The Appointment

Ok, today has been a trial at best. Trying to deal with the results of my nephrologist appointment yesterday has been really hard on me personally. Dr. Dashiell has always been a very sweet, understanding doctor. Of course, it doesn't hurt that he is a very handsome doctor either.
But all in all, he gave me the news that I have been dreading and knew was coming. I will have to start on dialysis. Yes, this is what I have been hoping not to hear. But, it has been a blessing that my kidney diagnosis has been decent since I was diagnosed two years ago. And yes, it has been two years to the month. Also, as someone who works, I have to admit that it is hard to set my dialysis appointments up due to the fact that my family owns only one (1) vehicle and my husband works nights. I let him know last night that he would probably need to get someone to pick him up and bring him home about three (3) nights a week. His response? "I probably can't get anyone to do that. They all want to work over."

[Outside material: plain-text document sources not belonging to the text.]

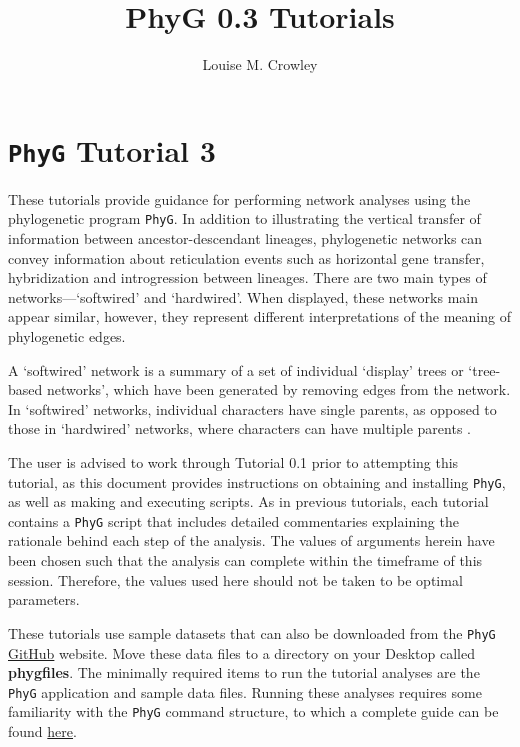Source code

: \documentclass[11pt]{article}
\title{PhyG 0.3 Tutorials}
\author{Louise M. Crowley}
\newcommand{\phyg}{\texttt{PhyG} }
\begin{document}
\maketitle

\section{\phyg Tutorial 3}

These tutorials provide guidance for performing network analyses using the 
phylogenetic program \texttt{PhyG}. In addition to illustrating the vertical transfer 
of information between ancestor-descendant lineages, phylogenetic networks 
can convey information about reticulation events such as horizontal gene transfer, 
hybridization and introgression between lineages. There are two main types of 
networks---`softwired' and `hardwired'. When displayed, these networks main 
appear similar, however, they represent different interpretations of the meaning 
of phylogenetic edges.

A `softwired' network is a summary of a set of individual `display' trees or `tree-based 
networks', which have been generated by removing edges from the network.
In `softwired' networks, individual characters have single parents, as opposed 
to those in `hardwired' networks, where characters can have multiple parents 
\citep{KannanandWheeler2012}.

The user is advised to work through Tutorial 0.1 prior to attempting this tutorial, 
as this document provides instructions on obtaining and installing \texttt{PhyG}, 
as well as making and executing scripts. As in previous tutorials, each tutorial 
contains a \phyg script that includes detailed commentaries explaining the 
rationale behind each step of the analysis. The values of arguments herein have 
been chosen such that the analysis can complete within the timeframe of this 
session. Therefore, the values used here should not be taken to be optimal 
parameters. 

These tutorials use sample datasets that can also be downloaded from the 
\texttt{PhyG} \href{https://github.com/amnh/PhyGraph}{GitHub} website. Move 
these data files to a directory on your Desktop called \textbf{phygfiles}. The 
minimally required items to run the tutorial analyses are the \phyg application 
and sample data files. Running these analyses requires some familiarity with 
the \phyg command structure, to which a complete guide can be found 
\href{https://github.com/amnh/PhyGraph}{here}.
\end{document}
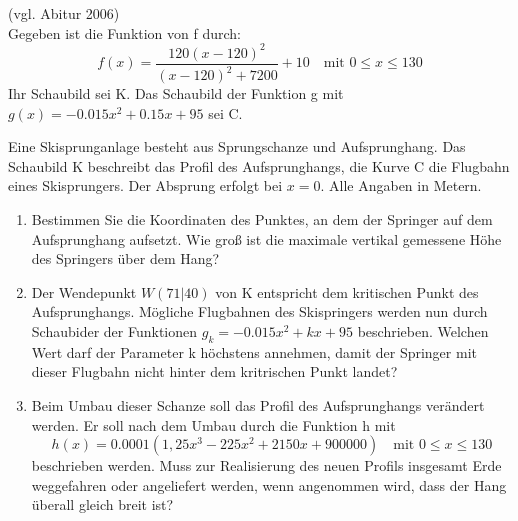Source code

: \aufgabe{} (vgl. Abitur 2006)\\
Gegeben ist die Funktion von f durch:
\begin{equation*}
  f(x)=\frac{120(x-120)^2}{(x-120)^2+7200} + 10 \quad\text{mit $0\leq x \leq 130$}
\end{equation*}
Ihr Schaubild sei K. Das Schaubild der Funktion g mit $g(x)=-0.015x^2+0.15x+95$ sei C.

Eine Skisprunganlage besteht aus Sprungschanze und Aufsprunghang. Das Schaubild K beschreibt das Profil des Aufsprunghangs, die Kurve C die Flugbahn eines Skisprungers. Der Absprung erfolgt bei $x=0$. Alle Angaben in Metern.

\begin{enumerate}
  \item Bestimmen Sie die Koordinaten des Punktes, an dem der Springer auf dem Aufsprunghang aufsetzt. Wie groß ist die maximale vertikal gemessene Höhe des Springers über dem Hang? 
  \item Der Wendepunkt $W(71|40)$ von K entspricht dem kritischen Punkt des Aufsprunghangs. Mögliche Flugbahnen des Skispringers werden nun durch Schaubider der Funktionen $g_k=-0.015x^2+kx+95$ beschrieben. Welchen Wert darf der Parameter k höchstens annehmen, damit der Springer mit dieser Flugbahn nicht hinter dem kritrischen Punkt landet? 
  \item Beim Umbau dieser Schanze soll das Profil des Aufsprunghangs verändert werden. Er soll nach dem Umbau durch die Funktion h mit
  \begin{equation*}
    h(x)=0.0001(1,25x^3-225x^2+2150x+900000) \quad\text{mit $0\leq x \leq 130$}
  \end{equation*}
  beschrieben werden. Muss zur Realisierung des neuen Profils insgesamt Erde weggefahren oder angeliefert werden, wenn angenommen wird, dass der Hang überall gleich breit ist? 
\end{enumerate}
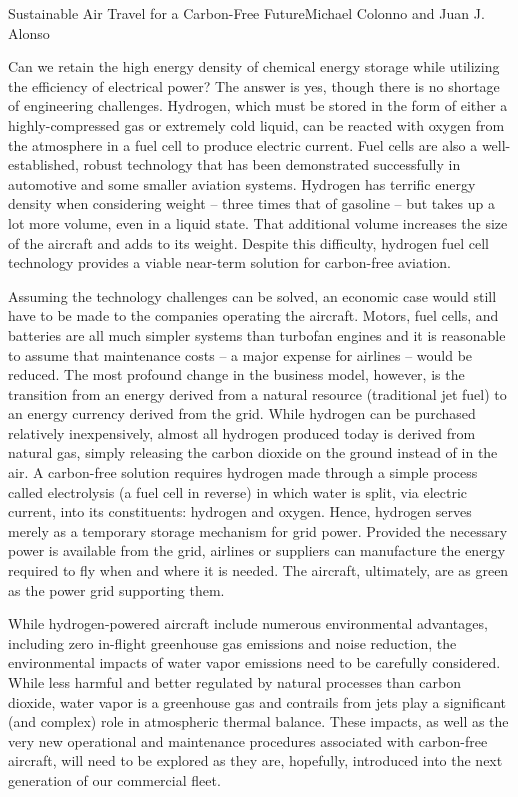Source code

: \documentclass[10pt]{papertex}
\begin{document}
\begin{news}{2}{Sustainable Air Travel for a Carbon-Free Future}{Michael Colonno and Juan J. Alonso}{}{}

Can we retain the high energy density of chemical energy storage while 
utilizing the efficiency of electrical power? The answer is yes, though there 
is no shortage of engineering challenges. Hydrogen, which must be stored in 
the form of either a highly-compressed gas or extremely cold liquid, can be 
reacted with oxygen from the atmosphere in a fuel cell to produce electric 
current. Fuel cells are also a well-established, robust technology that has 
been demonstrated successfully in automotive and some smaller aviation systems. 
Hydrogen has terrific energy density when considering weight – three times 
that of gasoline – but takes up a lot more volume, even in a liquid state. 
That additional volume increases the size of the aircraft and adds to its 
weight. Despite this difficulty, hydrogen fuel cell technology provides a 
viable near-term solution for carbon-free aviation.

Assuming the technology challenges can be solved, an economic case would 
still have to be made to the companies operating the aircraft. Motors, fuel 
cells, and batteries are all much simpler systems than turbofan engines and 
it is reasonable to assume that maintenance costs – a major expense for 
airlines – would be reduced. The most profound change in the business model, 
however, is the transition from an energy derived from a natural resource 
(traditional jet fuel) to an energy currency derived from the grid. While 
hydrogen can be purchased relatively inexpensively, almost all hydrogen 
produced today is derived from natural gas, simply releasing the carbon 
dioxide on the ground instead of in the air. A carbon-free solution requires 
hydrogen made through a simple process called electrolysis (a fuel cell in 
reverse) in which water is split, via electric current, into its constituents: 
hydrogen and oxygen. Hence, hydrogen serves merely as a temporary storage 
mechanism for grid power. Provided the necessary power is available from the 
grid, airlines or suppliers can manufacture the energy required to fly when 
and where it is needed. The aircraft, ultimately, are as green as the power 
grid supporting them.

While hydrogen-powered aircraft include numerous environmental advantages, 
including zero in-flight greenhouse gas emissions and noise reduction, the 
environmental impacts of water vapor emissions need to be carefully considered. 
While less harmful and better regulated by natural processes than carbon 
dioxide, water vapor is a greenhouse gas and contrails from jets play a 
significant (and complex) role in atmospheric thermal balance. These impacts, 
as well as the very new operational and maintenance procedures associated 
with carbon-free aircraft, will need to be explored as they are, hopefully, 
introduced into the next generation of our commercial fleet.


\end{news}
\end{document}
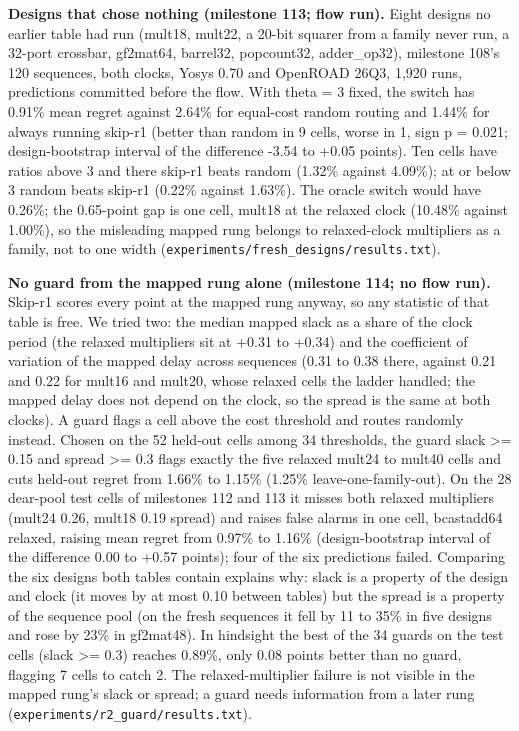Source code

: \documentclass[conference]{IEEEtran}
\begin{document}
\textbf{Designs that chose nothing (milestone 113; flow run).} Eight
designs no earlier table had run (mult18, mult22, a 20-bit squarer from
a family never run, a 32-port crossbar, gf2mat64, barrel32, popcount32,
adder\_op32), milestone 108's 120 sequences, both clocks, Yosys 0.70 and
OpenROAD 26Q3, 1,920 runs, predictions committed before the flow. With
theta = 3 fixed, the switch has 0.91\% mean regret against 2.64\% for
equal-cost random routing and 1.44\% for always running skip-r1 (better
than random in 9 cells, worse in 1, sign p = 0.021; design-bootstrap
interval of the difference -3.54 to +0.05 points). Ten cells have ratios
above 3 and there skip-r1 beats random (1.32\% against 4.09\%); at or
below 3 random beats skip-r1 (0.22\% against 1.63\%). The oracle switch
would have 0.26\%; the 0.65-point gap is one cell, mult18 at the relaxed
clock (10.48\% against 1.00\%), so the misleading mapped rung belongs to
relaxed-clock multipliers as a family, not to one width
(\texttt{experiments/\allowbreak{}fresh\_\allowbreak{}designs/\allowbreak{}results.txt}).

\textbf{No guard from the mapped rung alone (milestone 114; no flow
run).} Skip-r1 scores every point at the mapped rung anyway, so any
statistic of that table is free. We tried two: the median mapped slack
as a share of the clock period (the relaxed multipliers sit at +0.31 to
+0.34) and the coefficient of variation of the mapped delay across
sequences (0.31 to 0.38 there, against 0.21 and 0.22 for mult16 and
mult20, whose relaxed cells the ladder handled; the mapped delay does
not depend on the clock, so the spread is the same at both clocks). A
guard flags a cell above the cost threshold and routes randomly instead.
Chosen on the 52 held-out cells among 34 thresholds, the guard slack
\textgreater= 0.15 and spread \textgreater= 0.3 flags exactly the five
relaxed mult24 to mult40 cells and cuts held-out regret from 1.66\% to
1.15\% (1.25\% leave-one-family-out). On the 28 dear-pool test cells of
milestones 112 and 113 it misses both relaxed multipliers (mult24 0.26,
mult18 0.19 spread) and raises false alarms in one cell, bcastadd64
relaxed, raising mean regret from 0.97\% to 1.16\% (design-bootstrap
interval of the difference 0.00 to +0.57 points); four of the six
predictions failed. Comparing the six designs both tables contain
explains why: slack is a property of the design and clock (it moves by
at most 0.10 between tables) but the spread is a property of the
sequence pool (on the fresh sequences it fell by 11 to 35\% in five
designs and rose by 23\% in gf2mat48). In hindsight the best of the 34
guards on the test cells (slack \textgreater= 0.3) reaches 0.89\%, only
0.08 points better than no guard, flagging 7 cells to catch 2. The
relaxed-multiplier failure is not visible in the mapped rung's slack or
spread; a guard needs information from a later rung
(\texttt{experiments/\allowbreak{}r2\_\allowbreak{}guard/\allowbreak{}results.txt}).
\end{document}
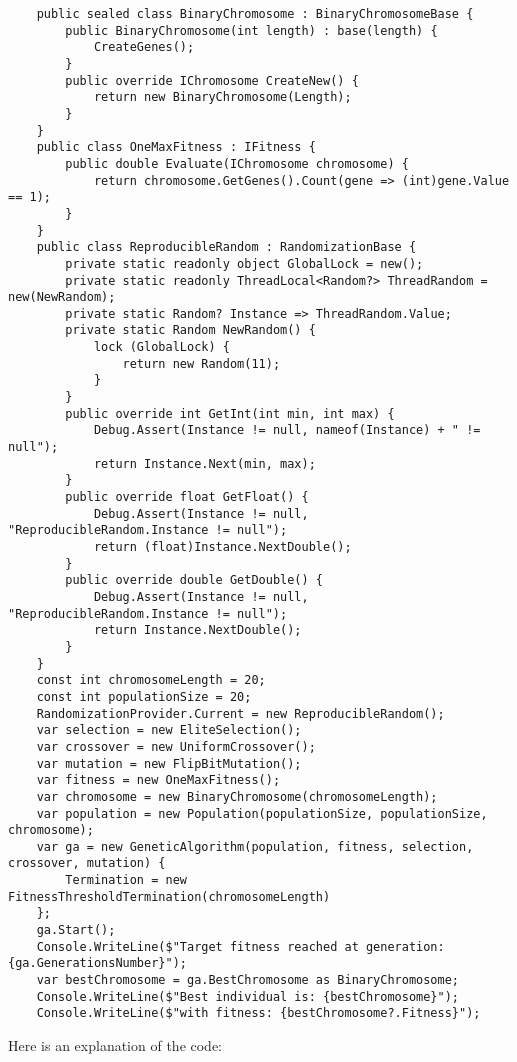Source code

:   \begin{verbatim}
    public sealed class BinaryChromosome : BinaryChromosomeBase {
        public BinaryChromosome(int length) : base(length) {
            CreateGenes();
        }
        public override IChromosome CreateNew() {
            return new BinaryChromosome(Length);
        }
    }
    public class OneMaxFitness : IFitness {
        public double Evaluate(IChromosome chromosome) {
            return chromosome.GetGenes().Count(gene => (int)gene.Value == 1);
        }
    }
    public class ReproducibleRandom : RandomizationBase {
        private static readonly object GlobalLock = new();
        private static readonly ThreadLocal<Random?> ThreadRandom = new(NewRandom);
        private static Random? Instance => ThreadRandom.Value;
        private static Random NewRandom() {
            lock (GlobalLock) {
                return new Random(11);
            }
        }
        public override int GetInt(int min, int max) {
            Debug.Assert(Instance != null, nameof(Instance) + " != null");
            return Instance.Next(min, max);
        }
        public override float GetFloat() {
            Debug.Assert(Instance != null, "ReproducibleRandom.Instance != null");
            return (float)Instance.NextDouble();
        }
        public override double GetDouble() {
            Debug.Assert(Instance != null, "ReproducibleRandom.Instance != null");
            return Instance.NextDouble();
        }
    }
    const int chromosomeLength = 20;
    const int populationSize = 20;
    RandomizationProvider.Current = new ReproducibleRandom();
    var selection = new EliteSelection();
    var crossover = new UniformCrossover();
    var mutation = new FlipBitMutation();
    var fitness = new OneMaxFitness();
    var chromosome = new BinaryChromosome(chromosomeLength);
    var population = new Population(populationSize, populationSize, chromosome);
    var ga = new GeneticAlgorithm(population, fitness, selection, crossover, mutation) {
        Termination = new FitnessThresholdTermination(chromosomeLength)
    };
    ga.Start();
    Console.WriteLine($"Target fitness reached at generation: {ga.GenerationsNumber}");
    var bestChromosome = ga.BestChromosome as BinaryChromosome;
    Console.WriteLine($"Best individual is: {bestChromosome}");
    Console.WriteLine($"with fitness: {bestChromosome?.Fitness}");
  \end{verbatim}

  Here is an explanation of the code:


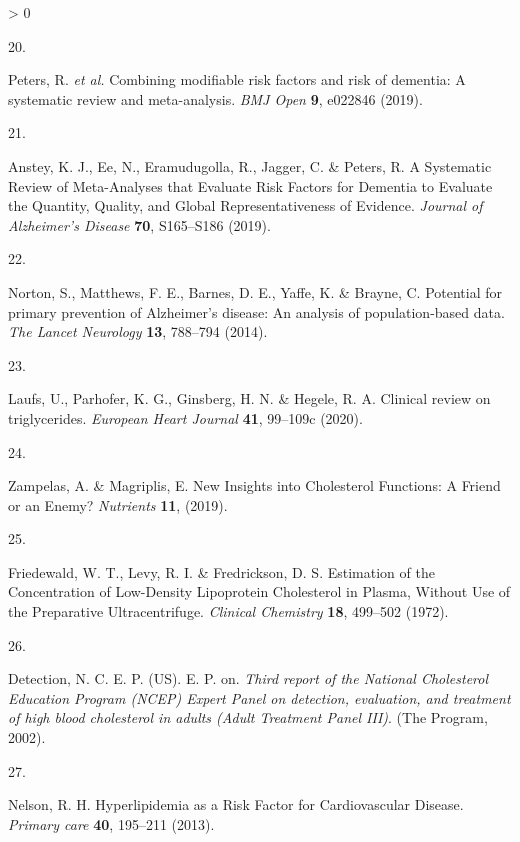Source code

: \documentclass[a4paper, twoside]{templates/ociamthesis}
\newlength{\cslhangindent}
\newlength{\csllabelwidth}
\newenvironment{CSLReferences}[3] %
 {%
  \setlength{\parindent}{0pt}
  \ifodd #1 \everypar{\setlength{\hangindent}{\cslhangindent}}\ignorespaces\fi
  \ifnum #2 > 0
  \setlength{\parskip}{#2\baselineskip}
  \fi
 }%
 {}
\newcommand{\CSLLeftMargin}[1]{\parbox[t]{\maxof{\widthof{#1}}{\csllabelwidth}}{#1}}
\newcommand{\CSLRightInline}[1]{\parbox[t]{\linewidth - \csllabelwidth}{#1}}
\begin{document}
\begin{CSLReferences}{0}{0}
\leavevmode\hypertarget{ref-peters2019}{}%
\CSLLeftMargin{20. }
\CSLRightInline{Peters, R. \emph{et al.} Combining modifiable risk factors and risk of dementia: A systematic review and meta-analysis. \emph{BMJ Open} \textbf{9}, e022846 (2019).}

\leavevmode\hypertarget{ref-anstey2019}{}%
\CSLLeftMargin{21. }
\CSLRightInline{Anstey, K. J., Ee, N., Eramudugolla, R., Jagger, C. \& Peters, R. A {Systematic Review} of {Meta}-{Analyses} that {Evaluate Risk Factors} for {Dementia} to {Evaluate} the {Quantity}, {Quality}, and {Global Representativeness} of {Evidence}. \emph{Journal of Alzheimer's Disease} \textbf{70}, S165--S186 (2019).}

\leavevmode\hypertarget{ref-norton2014potential}{}%
\CSLLeftMargin{22. }
\CSLRightInline{Norton, S., Matthews, F. E., Barnes, D. E., Yaffe, K. \& Brayne, C. Potential for primary prevention of {Alzheimer}'s disease: An analysis of population-based data. \emph{The Lancet Neurology} \textbf{13}, 788--794 (2014).}

\leavevmode\hypertarget{ref-laufs2020}{}%
\CSLLeftMargin{23. }
\CSLRightInline{Laufs, U., Parhofer, K. G., Ginsberg, H. N. \& Hegele, R. A. Clinical review on triglycerides. \emph{European Heart Journal} \textbf{41}, 99--109c (2020).}

\leavevmode\hypertarget{ref-zampelas2019}{}%
\CSLLeftMargin{24. }
\CSLRightInline{Zampelas, A. \& Magriplis, E. New {Insights} into {Cholesterol Functions}: A {Friend} or an {Enemy}? \emph{Nutrients} \textbf{11}, (2019).}

\leavevmode\hypertarget{ref-friedewald1972}{}%
\CSLLeftMargin{25. }
\CSLRightInline{Friedewald, W. T., Levy, R. I. \& Fredrickson, D. S. Estimation of the {Concentration} of {Low}-{Density Lipoprotein Cholesterol} in {Plasma}, {Without Use} of the {Preparative Ultracentrifuge}. \emph{Clinical Chemistry} \textbf{18}, 499--502 (1972).}

\leavevmode\hypertarget{ref-national2002third}{}%
\CSLLeftMargin{26. }
\CSLRightInline{Detection, N. C. E. P. (US). E. P. on. \emph{Third report of the {National Cholesterol Education Program} ({NCEP}) {Expert Panel} on detection, evaluation, and treatment of high blood cholesterol in adults ({Adult Treatment Panel III})}. ({The Program}, 2002).}

\leavevmode\hypertarget{ref-nelson2013}{}%
\CSLLeftMargin{27. }
\CSLRightInline{Nelson, R. H. Hyperlipidemia as a {Risk Factor} for {Cardiovascular Disease}. \emph{Primary care} \textbf{40}, 195--211 (2013).}


\end{CSLReferences}
\end{document}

With this in mind, I will have to change my preference of nocturnal dialysis to daytime dialysis. My thoughts run through my mind....."Man, do I always have to put aside myself every single time? I guess I do." Well, we'll see how things go.
On another note, though, is the thought that my youngest daughter will be going to college next week (Friday to be exact). She is excited; of course, I am excited for her, too. We all are. I just hope that I handle my feelings well when this is all said and done. I wish her well and I know that this is the best thing for my daughter. Emotions can get the best of me, though. My emotions are shot all to you-know-what and if I can, I will not cry this time. What am I saying? Me, not cry? Yeah, sure. That will change, I know it will.